You can submit a question by using the “comments” link at the bottom of any post.
So, who I am? A language teacher with Master’s degrees in ESL (English as a Second Language) and Hispanic Linguistics from the University of Minnesota. Over 25 years ago I started out tutoring international college students (studying in Minnesota), and since then I have gone on to teach English and Spanish from beginner to advanced levels. My favorite area has always been pronunciation.
2 thoughts on “Pronunciation Coach Intro”
Many thanks for your entries. I run into your blog when I have lately learned about the IPA system. Many people talk about it with a variety of symbols, markers, and in-mouth locations. I got so confused that I almost gave up on improving my pronunciation – sometimes I got my tongue worn out from reciting tongue twisters like “She sells seashells–.” Your classification with sub-groups, coming out from your experience, sounds reasonable to a native speaker in Japanese especially when I try to locate them in my tongue, lips, mouth and throat.
I am afraid that some impatient might be already waiting for a release of a follow-up to Vowel Sequences 1, but I am a slow learner having a hard time reconciling AHD’s 48 pronunciation markers with those of yours and other dictionaries’ including Merriam-Webster and Longman- I am unable to part with the Heritage. Please take your time while I am yet grappling with what you have kindly released over time. Hopefully I will be in time. Have a good day! With a deep gratitude.

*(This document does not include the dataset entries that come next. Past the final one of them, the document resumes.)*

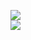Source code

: [![](https://img.shields.io/badge/Made%20With-Github%20Spray-lightgrey.svg?style=for-the-badge&logo=github)](https://github.com/Annihil/github-spray#18013)  
[![](https://i.imgur.com/2DrTn0Z.gif)](https://github.com/Annihil/github-spray)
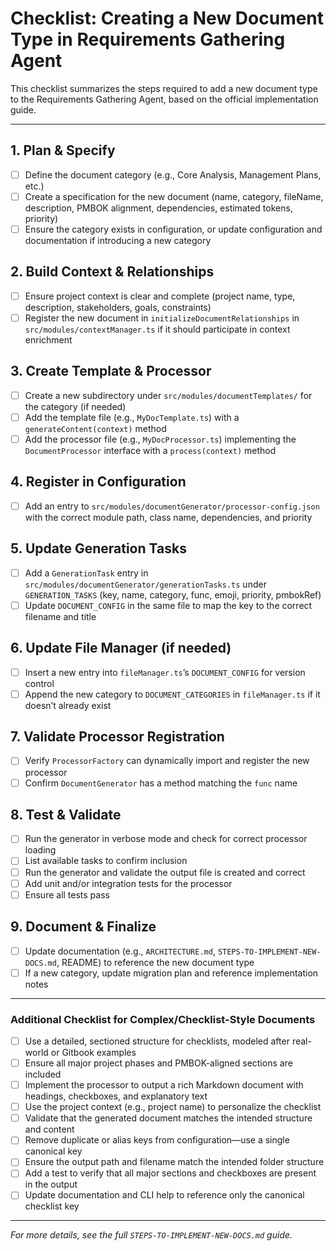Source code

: # Checklist: Creating a New Document Type in Requirements Gathering Agent

This checklist summarizes the steps required to add a new document type to the Requirements Gathering Agent, based on the official implementation guide.

---

## 1. Plan & Specify
- [ ] Define the document category (e.g., Core Analysis, Management Plans, etc.)
- [ ] Create a specification for the new document (name, category, fileName, description, PMBOK alignment, dependencies, estimated tokens, priority)
- [ ] Ensure the category exists in configuration, or update configuration and documentation if introducing a new category

## 2. Build Context & Relationships
- [ ] Ensure project context is clear and complete (project name, type, description, stakeholders, goals, constraints)
- [ ] Register the new document in `initializeDocumentRelationships` in `src/modules/contextManager.ts` if it should participate in context enrichment

## 3. Create Template & Processor
- [ ] Create a new subdirectory under `src/modules/documentTemplates/` for the category (if needed)
- [ ] Add the template file (e.g., `MyDocTemplate.ts`) with a `generateContent(context)` method
- [ ] Add the processor file (e.g., `MyDocProcessor.ts`) implementing the `DocumentProcessor` interface with a `process(context)` method

## 4. Register in Configuration
- [ ] Add an entry to `src/modules/documentGenerator/processor-config.json` with the correct module path, class name, dependencies, and priority

## 5. Update Generation Tasks
- [ ] Add a `GenerationTask` entry in `src/modules/documentGenerator/generationTasks.ts` under `GENERATION_TASKS` (key, name, category, func, emoji, priority, pmbokRef)
- [ ] Update `DOCUMENT_CONFIG` in the same file to map the key to the correct filename and title

## 6. Update File Manager (if needed)
- [ ] Insert a new entry into `fileManager.ts`’s `DOCUMENT_CONFIG` for version control
- [ ] Append the new category to `DOCUMENT_CATEGORIES` in `fileManager.ts` if it doesn’t already exist

## 7. Validate Processor Registration
- [ ] Verify `ProcessorFactory` can dynamically import and register the new processor
- [ ] Confirm `DocumentGenerator` has a method matching the `func` name

## 8. Test & Validate
- [ ] Run the generator in verbose mode and check for correct processor loading
- [ ] List available tasks to confirm inclusion
- [ ] Run the generator and validate the output file is created and correct
- [ ] Add unit and/or integration tests for the processor
- [ ] Ensure all tests pass

## 9. Document & Finalize
- [ ] Update documentation (e.g., `ARCHITECTURE.md`, `STEPS-TO-IMPLEMENT-NEW-DOCS.md`, README) to reference the new document type
- [ ] If a new category, update migration plan and reference implementation notes

---

### Additional Checklist for Complex/Checklist-Style Documents
- [ ] Use a detailed, sectioned structure for checklists, modeled after real-world or Gitbook examples
- [ ] Ensure all major project phases and PMBOK-aligned sections are included
- [ ] Implement the processor to output a rich Markdown document with headings, checkboxes, and explanatory text
- [ ] Use the project context (e.g., project name) to personalize the checklist
- [ ] Validate that the generated document matches the intended structure and content
- [ ] Remove duplicate or alias keys from configuration—use a single canonical key
- [ ] Ensure the output path and filename match the intended folder structure
- [ ] Add a test to verify that all major sections and checkboxes are present in the output
- [ ] Update documentation and CLI help to reference only the canonical checklist key

---

*For more details, see the full `STEPS-TO-IMPLEMENT-NEW-DOCS.md` guide.*
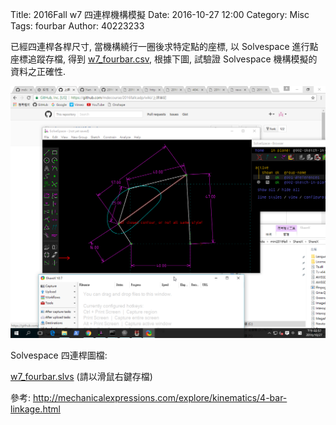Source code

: Title: 2016Fall w7 四連桿機構模擬
Date: 2016-10-27 12:00
Category: Misc
Tags: fourbar
Author: 40223233

已經四連桿各桿尺寸, 當機構繞行一圈後求特定點的座標, 以 Solvespace 進行點座標追蹤存檔, 得到 <a href="./../w7/w7_fourbar.csv">w7_fourbar.csv</a>, 根據下圖, 試驗證 Solvespace 機構模擬的資料之正確性.

<!-- PELICAN_END_SUMMARY -->

<img src="./../w7/cadp_w7_fourbar.png" width="600" />

Solvespace 四連桿圖檔:

<a href="./../w7/w7_fourbar.slvs">w7_fourbar.slvs</a> (請以滑鼠右鍵存檔)

參考: <a href="http://mechanicalexpressions.com/explore/kinematics/4-bar-linkage.html">http://mechanicalexpressions.com/explore/kinematics/4-bar-linkage.html</a>

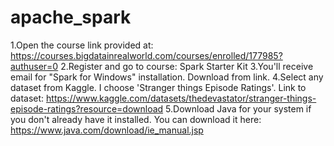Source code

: # apache_spark

1.Open the course link provided at: https://courses.bigdatainrealworld.com/courses/enrolled/177985?authuser=0
2.Register and go to course: Spark Starter Kit
3.You'll receive email for "Spark for Windows" installation. Download from link.
4.Select any dataset from Kaggle. I choose 'Stranger things Episode Ratings'. Link to dataset: https://www.kaggle.com/datasets/thedevastator/stranger-things-episode-ratings?resource=download
5.Download Java for your system if you don't already have it installed. You can download it here: https://www.java.com/download/ie_manual.jsp
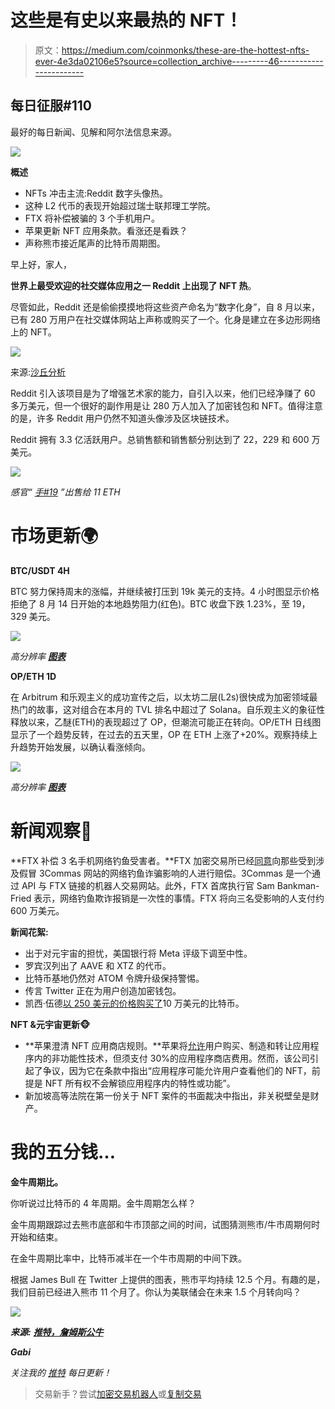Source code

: # 这些是有史以来最热的 NFT！

> 原文：<https://medium.com/coinmonks/these-are-the-hottest-nfts-ever-4e3da02106e5?source=collection_archive---------46----------------------->

## 每日征服#110

最好的每日新闻、见解和阿尔法信息来源。

![](img/bd2aee88b4487a2fc9131b58a9d0ffa7.png)

**概述**

*   NFTs 冲击主流:Reddit 数字头像热。
*   这种 L2 代币的表现开始超过瑞士联邦理工学院。
*   FTX 将补偿被骗的 3 个手机用户。
*   苹果更新 NFT 应用条款。看涨还是看跌？
*   声称熊市接近尾声的比特币周期图。

早上好，家人，

**世界上最受欢迎的社交媒体应用之一 Reddit 上出现了 NFT 热**。

尽管如此，Reddit 还是偷偷摸摸地将这些资产命名为“数字化身”，自 8 月以来，已有 280 万用户在社交媒体网站上声称或购买了一个。化身是建立在多边形网络上的 NFT。

![](img/1bb3ff9e0ff38bebef685f5ab8593aab.png)

来源:[沙丘分析](https://dune.com/polygon_analytics/reddit-collectible-avatars)

Reddit 引入该项目是为了增强艺术家的能力，自引入以来，他们已经净赚了 60 多万美元，但一个很好的副作用是让 280 万人加入了加密钱包和 NFT。值得注意的是，许多 Reddit 用户仍然不知道头像涉及区块链技术。

Reddit 拥有 3.3 亿活跃用户。总销售额和销售额分别达到了 22，229 和 600 万美元。

![](img/69a57b3d21d90fe003a0230f65c663e8.png)

*感官“* [*手#19*](https://opensea.io/assets/matic/0x8d0501d85becda92b89e56177ddfcea5fc1f0af2/18) *”出售给 11 ETH*

# 市场更新🌍

**BTC/USDT 4H**

BTC 努力保持周末的涨幅，并继续被打压到 19k 美元的支持。4 小时图显示价格拒绝了 8 月 14 日开始的本地趋势阻力(红色)。BTC 收盘下跌 1.23%，至 19，329 美元。

![](img/97a518ce899a0e7eb5f6fb5bf37f41fa.png)

*高分辨率* [***图表***](https://www.tradingview.com/x/IGsohwn0/)

**OP/ETH 1D**

在 Arbitrum 和乐观主义的成功宣传之后，以太坊二层(L2s)很快成为加密领域最热门的故事，这对组合在本月的 TVL 排名中超过了 Solana。自乐观主义的象征性释放以来，乙醚(ETH)的表现超过了 OP，但潮流可能正在转向。OP/ETH 日线图显示了一个趋势反转，在过去的五天里，OP 在 ETH 上涨了+20%。观察持续上升趋势开始发展，以确认看涨倾向。

![](img/00ee9a27ef64709691b3d9216fc7a7ad.png)

*高分辨率* [***图表***](https://www.tradingview.com/x/kJJvYP3x/)

# 新闻观察📰

**FTX 补偿 3 名手机网络钓鱼受害者。**FTX 加密交易所已经[同意](https://twitter.com/SBF_FTX/status/1584304078976614400?s=20&t=qsEsKZakXb3CanXrVqLF6A)向那些受到涉及假冒 3Commas 网站的网络钓鱼诈骗影响的人进行赔偿。3Commas 是一个通过 API 与 FTX 链接的机器人交易网站。此外，FTX 首席执行官 Sam Bankman-Fried 表示，网络钓鱼欺诈报销是一次性的事情。FTX 将向三名受影响的人支付约 600 万美元。

**新闻花絮:**

*   出于对元宇宙的担忧，美国银行将 Meta 评级下调至中性。
*   罗宾汉列出了 AAVE 和 XTZ 的代币。
*   比特币基地仍然对 ATOM 令牌升级保持警惕。
*   传言 Twitter 正在为用户创造加密钱包。
*   凯西·伍德[以 250 美元的价格购买了](https://twitter.com/Blockworks_/status/1584520935419191296?s=20&t=qsEsKZakXb3CanXrVqLF6A)10 万美元的比特币。

**NFT &元宇宙更新🐵**

*   **苹果澄清 NFT 应用商店规则。**苹果将[允许](https://appleinsider.com/articles/22/10/24/apple-has-new-app-store-rules-for-nfts-and-cryptocurrency)用户购买、制造和转让应用程序内的非功能性技术，但须支付 30%的应用程序商店费用。然而，该公司引起了争议，因为它在条款中指出“应用程序可能允许用户查看他们的 NFT，前提是 NFT 所有权不会解锁应用程序内的特性或功能”。
*   新加坡高等法院在第一份关于 NFT 案件的书面裁决中指出，非关税壁垒是财产。

# 我的五分钱…

**金牛周期比。**

你听说过比特币的 4 年周期。金牛周期怎么样？

金牛周期跟踪过去熊市底部和牛市顶部之间的时间，试图猜测熊市/牛市周期何时开始和结束。

在金牛周期比率中，比特币减半在一个牛市周期的中间下跌。

根据 James Bull 在 Twitter 上提供的图表，熊市平均持续 12.5 个月。有趣的是，我们目前已经进入熊市 11 个月了。你认为美联储会在未来 1.5 个月转向吗？

![](img/825451ebac05be1a8a1b95fad3a6015d.png)

***来源:*** [***推特，詹姆斯公牛***](https://twitter.com/MariusCrypt0/status/1584047098185781248?s=20&t=CCHhCLqRKMeE1Rhp6ucSww)

***Gabi***

*关注我的* [*推特*](https://twitter.com/web3_gabri) *每日更新！*

> 交易新手？尝试[加密交易机器人](/coinmonks/crypto-trading-bot-c2ffce8acb2a)或[复制交易](/coinmonks/top-10-crypto-copy-trading-platforms-for-beginners-d0c37c7d698c)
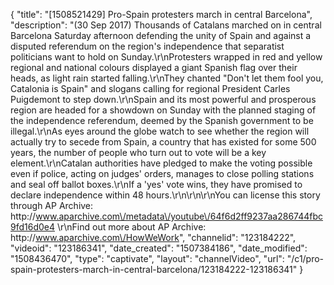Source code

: {
    "title": "[1508521429] Pro-Spain protesters march in central Barcelona",
    "description": "(30 Sep 2017) Thousands of Catalans marched on in central Barcelona Saturday afternoon defending the unity of Spain and against a disputed referendum on the region's independence that separatist politicians want to hold on Sunday.\r\nProtesters wrapped in red and yellow regional and national colours displayed a giant Spanish flag over their heads, as light rain started falling.\r\nThey chanted \"Don't let them fool you, Catalonia is Spain\" and slogans calling for regional President Carles Puigdemont to step down.\r\nSpain and its most powerful and prosperous region are headed for a showdown on Sunday with the planned staging of the independence referendum, deemed by the Spanish government to be illegal.\r\nAs eyes around the globe watch to see whether the region will actually try to secede from Spain, a country that has existed for some 500 years, the number of people who turn out to vote will be a key element.\r\nCatalan authorities have pledged to make the voting possible even if police, acting on judges' orders, manages to close polling stations and seal off ballot boxes.\r\nIf a 'yes' vote wins, they have promised to declare independence within 48 hours.\r\n\r\n\r\nYou can license this story through AP Archive: http:\/\/www.aparchive.com\/metadata\/youtube\/64f6d2ff9237aa286744fbc9fd16d0e4 \r\nFind out more about AP Archive: http:\/\/www.aparchive.com\/HowWeWork",
    "channelid": "123184222",
    "videoid": "123186341",
    "date_created": "1507384186",
    "date_modified": "1508436470",
    "type": "captivate",
    "layout": "channelVideo",
    "url": "\/c1\/pro-spain-protesters-march-in-central-barcelona\/123184222-123186341"
}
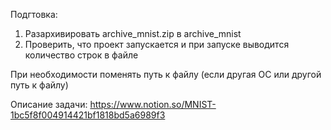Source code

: Подгтовка:
1. Разархивировать archive_mnist.zip в archive_mnist
2. Проверить, что проект запускается и при запуске выводится количество строк в файле

При необходимости поменять путь к файлу (если другая ОС или другой путь к файлу)

Описание задачи: https://www.notion.so/MNIST-1bc5f8f004914421bf1818bd5a6989f3
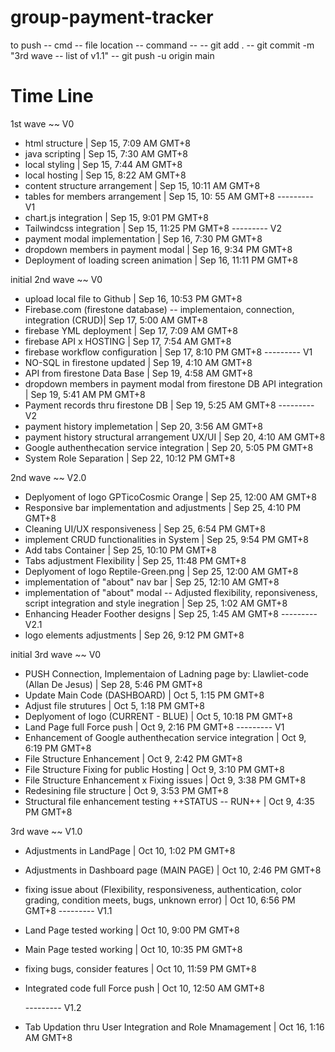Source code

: # group-payment-tracker

to push
-- cmd 
-- file location
    -- command --
    -- git add .
    -- git commit -m "3rd wave -- list of v1.1"
    -- git push -u origin main












# Time Line

1st wave ~~ V0
 - html structure | Sep 15, 7:09 AM GMT+8
 - java scripting | Sep 15, 7:30 AM GMT+8
 - local styling | Sep 15, 7:44 AM GMT+8
 - local hosting | Sep 15, 8:22 AM GMT+8
 - content structure arrangement | Sep 15, 10:11 AM GMT+8
 - tables for members arrangement | Sep 15, 10: 55 AM GMT+8
  --------- V1
 - chart.js integration | Sep 15, 9:01 PM GMT+8
 - Tailwindcss integration | Sep 15, 11:25 PM GMT+8
  --------- V2
 - payment modal implementation | Sep 16, 7:30 PM GMT+8
 - dropdown members in payment modal | Sep 16, 9:34 PM GMT+8
 - Deployment of loading screen animation | Sep 16, 11:11 PM GMT+8


initial 2nd wave ~~ V0
 - upload local file to Github | Sep 16, 10:53 PM GMT+8
 - Firebase.com (firestone database) -- implementaion, connection, integration (CRUD)| Sep 17, 5:00 AM GMT+8
 - firebase YML deployment | Sep 17, 7:09 AM GMT+8
 - firebase API x HOSTING | Sep 17, 7:54 AM GMT+8
 - firebase workflow configuration | Sep 17, 8:10 PM GMT+8
  --------- V1
 - NO-SQL in firestone updated | Sep 19, 4:10 AM GMT+8
 - API from firestone Data Base | Sep 19, 4:58 AM GMT+8
 - dropdown members in payment modal from firestone DB API integration | Sep 19, 5:41 AM PM GMT+8
 - Payment records thru firestone DB | Sep 19, 5:25 AM GMT+8
  --------- V2
 - payment history implemetation | Sep 20, 3:56 AM GMT+8
 - payment history structural arrangement UX/UI | Sep 20, 4:10 AM GMT+8
  - Google authenthecation service integration | Sep 20, 5:05 PM GMT+8
  - System Role Separation | Sep 22, 10:12 PM GMT+8


2nd wave ~~ V2.0
 - Deplyoment of logo GPTicoCosmic Orange | Sep 25, 12:00 AM GMT+8
 - Responsive bar implementation and adjustments | Sep 25, 4:10 PM GMT+8
 - Cleaning UI/UX responsiveness | Sep 25, 6:54 PM GMT+8
 - implement CRUD functionalities in System | Sep 25, 9:54 PM GMT+8
 - Add tabs Container | Sep 25, 10:10 PM GMT+8
 - Tabs adjustment Flexibility | Sep 25, 11:48 PM GMT+8
 - Deplyoment of logo Reptile-Green.png | Sep 25, 12:00 AM GMT+8
 - implementation of "about" nav bar | Sep 25, 12:10 AM GMT+8
 - implementation of "about" modal -- Adjusted flexibility, reponsiveness, script integration and style inegration | Sep 25, 1:02 AM GMT+8
 - Enhancing Header Foother designs | Sep 25, 1:45 AM GMT+8
  --------- V2.1
 - logo elements adjustments | Sep 26, 9:12 PM GMT+8


initial 3rd wave ~~ V0
 - PUSH Connection, Implementaion of Ladning page by: Llawliet-code (Allan De Jesus) | Sep 28, 5:46 PM GMT+8
 - Update Main Code (DASHBOARD) | Oct 5, 1:15 PM GMT+8
 - Adjust file strutures | Oct 5, 1:18 PM GMT+8
 - Deplyoment of logo (CURRENT - BLUE) | Oct 5, 10:18 PM GMT+8
 - Land Page full Force push | Oct 9, 2:16 PM GMT+8
  --------- V1
 - Enhancement of Google authenthecation service integration | Oct 9, 6:19 PM GMT+8
 - File Structure Enhancement | Oct 9, 2:42 PM GMT+8
 - File Structure Fixing for public Hosting | Oct 9, 3:10 PM GMT+8
 - File Structure Enhancement x Fixing issues | Oct 9, 3:38 PM GMT+8
 - Redesining file structure | Oct 9, 3:53 PM GMT+8
 - Structural file enhancement testing ++STATUS -- RUN++ | Oct 9, 4:35 PM GMT+8


3rd wave ~~ V1.0
 - Adjustments in LandPage | Oct 10, 1:02 PM GMT+8
 - Adjustments in Dashboard page (MAIN PAGE) | Oct 10, 2:46 PM GMT+8
 -  fixing issue about (Flexibility, responsiveness, authentication, color grading, condition meets, bugs, unknown error) |  Oct 10, 6:56 PM GMT+8
  --------- V1.1
- Land Page tested working | Oct 10, 9:00 PM GMT+8
- Main Page tested working | Oct 10, 10:35 PM GMT+8
- fixing bugs, consider features |  Oct 10, 11:59 PM GMT+8
- Integrated code full Force push | Oct 10, 12:50 AM GMT+8

  --------- V1.2
- Tab Updation thru User Integration and Role Mnamagement | Oct 16, 1:16 AM GMT+8


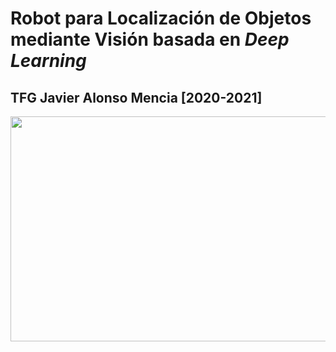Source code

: # Robot para Localización de Objetos mediante Visión basada en _Deep Learning_
## TFG Javier Alonso Mencia [2020-2021]

<img src="https://raw.githubusercontent.com/javilonso/TFG-2021-CocheRobot/main/img/main.png" width="640" height="360" />
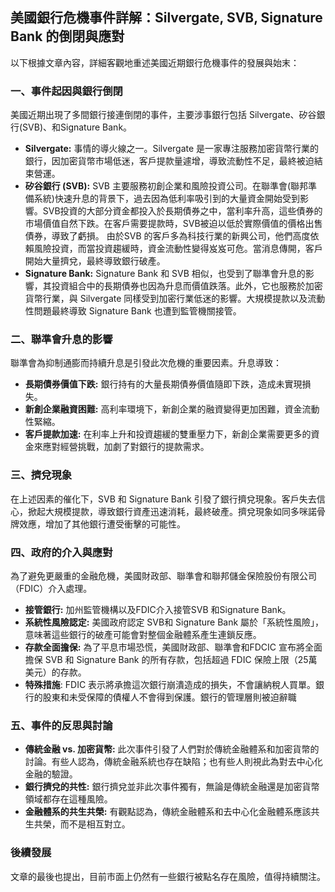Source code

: ## 美國銀行危機事件詳解：Silvergate, SVB, Signature Bank 的倒閉與應對

以下根據文章內容，詳細客觀地重述美國近期銀行危機事件的發展與始末：

### 一、事件起因與銀行倒閉

美國近期出現了多間銀行接連倒閉的事件，主要涉事銀行包括 Silvergate、矽谷銀行(SVB)、和Signature Bank。

* **Silvergate:** 事情的導火線之一。Silvergate 是一家專注服務加密貨幣行業的銀行，因加密貨幣市場低迷，客戶提款量遽增，導致流動性不足，最終被迫結束營運。
* **矽谷銀行 (SVB):** SVB 主要服務初創企業和風險投資公司。在聯準會(聯邦準備系統)快速升息的背景下，過去因為低利率吸引到的大量資金開始受到影響。SVB投資的大部分資金都投入於長期債券之中，當利率升高，這些債券的市場價值自然下跌。在客戶需要提款時，SVB被迫以低於實際價值的價格出售債券，導致了虧損。 由於SVB 的客戶多為科技行業的新興公司，他們高度依賴風險投資，而當投資趨緩時，資金流動性變得岌岌可危。當消息傳開，客戶開始大量擠兌，最終導致銀行破產。
* **Signature Bank:** Signature Bank 和 SVB 相似，也受到了聯準會升息的影響，其投資組合中的長期債券也因為升息而價值跌落。此外，它也服務於加密貨幣行業，與 Silvergate 同樣受到加密行業低迷的影響。大規模提款以及流動性問題最終導致 Signature Bank 也遭到監管機關接管。

### 二、聯準會升息的影響

聯準會為抑制通膨而持續升息是引發此次危機的重要因素。升息導致：

*   **長期債券價值下跌:** 銀行持有的大量長期債券價值隨即下跌，造成未實現損失。
*   **新創企業融資困難:** 高利率環境下，新創企業的融資變得更加困難，資金流動性緊縮。
* **客戶提款加速:** 在利率上升和投資趨緩的雙重壓力下，新創企業需要更多的資金來應對經營挑戰，加劇了對銀行的提款需求。

### 三、擠兌現象

在上述因素的催化下，SVB 和 Signature Bank 引發了銀行擠兌現象。客戶失去信心，掀起大規模提款，導致銀行資產迅速消耗，最終破產。擠兌現象如同多咪諾骨牌效應，增加了其他銀行遭受衝擊的可能性。

### 四、政府的介入與應對

為了避免更嚴重的金融危機，美國財政部、聯準會和聯邦儲金保險股份有限公司（FDIC）介入處理。

* **接管銀行:** 加州監管機構以及FDIC介入接管SVB 和Signature Bank。
* **系統性風險認定:** 美國政府認定 SVB和 Signature Bank 屬於「系統性風險」，意味著這些銀行的破產可能會對整個金融體系產生連鎖反應。
* **存款全面擔保:** 為了平息市場恐慌，美國財政部、聯準會和FDCIC 宣布將全面擔保 SVB 和 Signature Bank 的所有存款，包括超過 FDIC 保險上限（25萬美元）的存款。
* **特殊措施**: FDIC 表示將承擔這次銀行崩潰造成的損失，不會讓納稅人買單。銀行的股東和未受保障的債權人不會得到保護。銀行的管理層則被迫辭職

### 五、事件的反思與討論

* **傳統金融 vs. 加密貨幣:**  此次事件引發了人們對於傳統金融體系和加密貨幣的討論。有些人認為，傳統金融系統也存在缺陷；也有些人則視此為對去中心化金融的驗證。
* **銀行擠兌的共性:** 銀行擠兌並非此次事件獨有，無論是傳統金融還是加密貨幣領域都存在這種風險。
* **金融體系的共生共榮:** 有觀點認為，傳統金融體系和去中心化金融體系應該共生共榮，而不是相互對立。

### 後續發展

文章的最後也提出，目前市面上仍然有一些銀行被點名存在風險，值得持續關注。
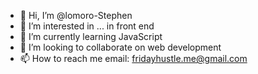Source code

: - 👋 Hi, I’m @lomoro-Stephen
- 👀 I’m interested in ... in front end
- 🌱 I’m currently learning JavaScript
- 💞️ I’m looking to collaborate on web development
- 📫 How to reach me email: fridayhustle.me@gmail.com

<!---
lomoro-Stephen/lomoro-Stephen is a ✨ special ✨ repository because its `README.md` (this file) appears on your GitHub profile.
You can click the Preview link to take a look at your changes.
--->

Yes! It is kind of crazy trying to figure out how to pronounce English with all of the different resources — there are so many different systems that have been developed. Some of the resources reflect differences between different dialects of English, and that can make it extra confusing for learners. In addition, there may be subtle phonetic distinctions, that the linguists notice, but most people don’t really notice, and it won’t interfere with the basic clarity of your speech if you don’t know about it, so trying to figure out all of those details can make the language learning process even more complicated and frustrating. One thing to keep in mind is that some of the very fine differences in vowel sounds are incidental — which means they will happen automatically as a result of being adjacent to certain consonants or vowels — so it is not something you need to worry about training yourself to do.
This is why I am trying to keep it as straightforward as possible for the learners. If you can learn the basic vowel system the way I have explained it, that will give you a good solid foundation, and your speech will be clear and comprehensible.